Thomas Charles McDermott, who was at the head of the Mohawk Valley Brick & Supply Company, at the time of his death, was born in Utica, New York, December 22, 1870, his parents being Bernard and Mary (Hickey) McDermott. His education was obtained as a public school pupil in his native city. Prior to incorporating the brick company of which he became president he conducted an extensive business as a contractor of Utica, erecting many of the large and important structures of the city. Among the numerous edifices which stand as monuments to his skill may be mentioned the Crouse building, the Academy, the Mandeville Street school, the Thorn Memorial church and the warehouse of the Skenandoa Cotton Company. As president and treasurer of the Mohawk Valley Brick & Supply Company he developed a business of extensive proportions and gained a position among the prominent and prosperous manufacturers of his native city.
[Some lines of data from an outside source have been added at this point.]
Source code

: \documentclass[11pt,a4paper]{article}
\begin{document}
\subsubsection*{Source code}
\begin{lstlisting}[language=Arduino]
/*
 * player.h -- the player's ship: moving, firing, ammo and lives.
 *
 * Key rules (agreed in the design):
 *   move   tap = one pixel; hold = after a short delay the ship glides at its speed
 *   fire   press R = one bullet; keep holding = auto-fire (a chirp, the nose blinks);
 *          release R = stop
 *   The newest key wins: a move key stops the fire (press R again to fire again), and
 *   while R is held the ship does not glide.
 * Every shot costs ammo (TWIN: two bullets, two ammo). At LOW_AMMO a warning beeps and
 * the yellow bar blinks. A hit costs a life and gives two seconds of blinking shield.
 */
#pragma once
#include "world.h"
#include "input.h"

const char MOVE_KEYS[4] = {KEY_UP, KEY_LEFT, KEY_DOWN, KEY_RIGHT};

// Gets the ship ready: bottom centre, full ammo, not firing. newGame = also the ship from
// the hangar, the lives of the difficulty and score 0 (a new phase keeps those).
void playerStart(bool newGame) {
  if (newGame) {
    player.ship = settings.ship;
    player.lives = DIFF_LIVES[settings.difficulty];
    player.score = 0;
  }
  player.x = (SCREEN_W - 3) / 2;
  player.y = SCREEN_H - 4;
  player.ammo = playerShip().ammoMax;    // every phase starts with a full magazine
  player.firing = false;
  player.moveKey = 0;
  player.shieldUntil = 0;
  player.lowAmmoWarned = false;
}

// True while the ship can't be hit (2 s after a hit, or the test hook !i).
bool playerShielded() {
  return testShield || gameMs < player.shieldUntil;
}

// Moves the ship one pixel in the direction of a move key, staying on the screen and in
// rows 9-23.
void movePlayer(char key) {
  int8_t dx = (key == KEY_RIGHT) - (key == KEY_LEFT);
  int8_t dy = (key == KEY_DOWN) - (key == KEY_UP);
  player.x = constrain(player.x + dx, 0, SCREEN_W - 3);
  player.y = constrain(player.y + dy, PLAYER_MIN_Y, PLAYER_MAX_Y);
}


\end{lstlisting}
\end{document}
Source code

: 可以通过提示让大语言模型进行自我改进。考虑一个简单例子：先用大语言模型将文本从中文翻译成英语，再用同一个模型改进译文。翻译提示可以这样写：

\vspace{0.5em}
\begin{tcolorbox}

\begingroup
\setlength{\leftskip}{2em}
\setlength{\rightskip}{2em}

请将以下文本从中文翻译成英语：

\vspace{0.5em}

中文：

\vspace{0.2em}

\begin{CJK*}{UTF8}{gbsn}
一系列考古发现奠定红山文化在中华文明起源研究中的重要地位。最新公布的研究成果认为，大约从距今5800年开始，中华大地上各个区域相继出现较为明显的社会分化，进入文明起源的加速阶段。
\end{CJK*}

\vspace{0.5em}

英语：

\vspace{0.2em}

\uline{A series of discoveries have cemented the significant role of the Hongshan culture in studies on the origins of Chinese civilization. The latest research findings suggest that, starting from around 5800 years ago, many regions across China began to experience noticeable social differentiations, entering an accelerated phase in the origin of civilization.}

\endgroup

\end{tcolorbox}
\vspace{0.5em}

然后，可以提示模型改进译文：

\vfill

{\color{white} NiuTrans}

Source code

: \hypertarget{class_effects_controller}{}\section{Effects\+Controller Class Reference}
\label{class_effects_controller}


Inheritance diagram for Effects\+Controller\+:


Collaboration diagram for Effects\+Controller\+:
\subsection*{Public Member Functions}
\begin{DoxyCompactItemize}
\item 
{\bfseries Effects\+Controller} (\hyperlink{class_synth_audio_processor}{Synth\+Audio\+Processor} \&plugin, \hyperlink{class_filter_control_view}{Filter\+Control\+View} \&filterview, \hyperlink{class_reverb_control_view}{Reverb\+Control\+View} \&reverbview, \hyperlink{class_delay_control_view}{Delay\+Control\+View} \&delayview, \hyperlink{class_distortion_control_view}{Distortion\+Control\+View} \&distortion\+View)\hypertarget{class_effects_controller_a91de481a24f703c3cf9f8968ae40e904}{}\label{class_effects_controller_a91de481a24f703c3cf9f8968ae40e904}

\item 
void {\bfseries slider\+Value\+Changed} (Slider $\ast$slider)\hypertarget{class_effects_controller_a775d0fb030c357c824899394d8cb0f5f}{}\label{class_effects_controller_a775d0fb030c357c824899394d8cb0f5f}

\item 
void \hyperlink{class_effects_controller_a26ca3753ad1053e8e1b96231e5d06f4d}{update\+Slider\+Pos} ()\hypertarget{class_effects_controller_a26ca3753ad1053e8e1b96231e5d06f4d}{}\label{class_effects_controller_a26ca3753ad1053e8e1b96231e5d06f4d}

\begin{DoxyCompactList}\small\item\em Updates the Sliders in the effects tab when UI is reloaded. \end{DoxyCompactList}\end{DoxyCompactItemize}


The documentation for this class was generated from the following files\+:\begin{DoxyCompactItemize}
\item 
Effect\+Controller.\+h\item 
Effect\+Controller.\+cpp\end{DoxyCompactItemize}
The plant of the Mohawk Valley Brick & Supply Company, Incorporated, is situated on the outskirts of the city of Utica and covers twenty-seven acres of land. The company, which was incorporated in 1906 with Thomas Charles McDermott as president and treasurer, furnishes employment to forty men and has a brickyard of forty-two thousand capacity. There are three drying kilns. The plant, which is modern in every particular, is conducted throughout by electricity supplied by the Utica Gas & Electric Company. The most efficient and up-to-date methods are utilized in every process of manufacture from the raw material, which includes digging the clay and moulding and drying the brick. The output of the company, which includes building supplies of every description, is shipped to all parts of the Mohawk valley. The firm produces every kind of brick used in building and has a patent on a particular hollow brick of its own.
Mr. McDermott had been married twice, his first union being with Miss Ada Murphy, who passed away in 1903, leaving a son, Thomas Edward. For his second wife Mr. McDermott married Miss Edith McIntosh of Montreal, Canada, and they became the parents of three daughters: Mary Mildred, Anna Kathleen and Mary Edith. Thomas C. McDermott passed away on April 18, 1924, of lobar pneumonia, after an illness of ten days.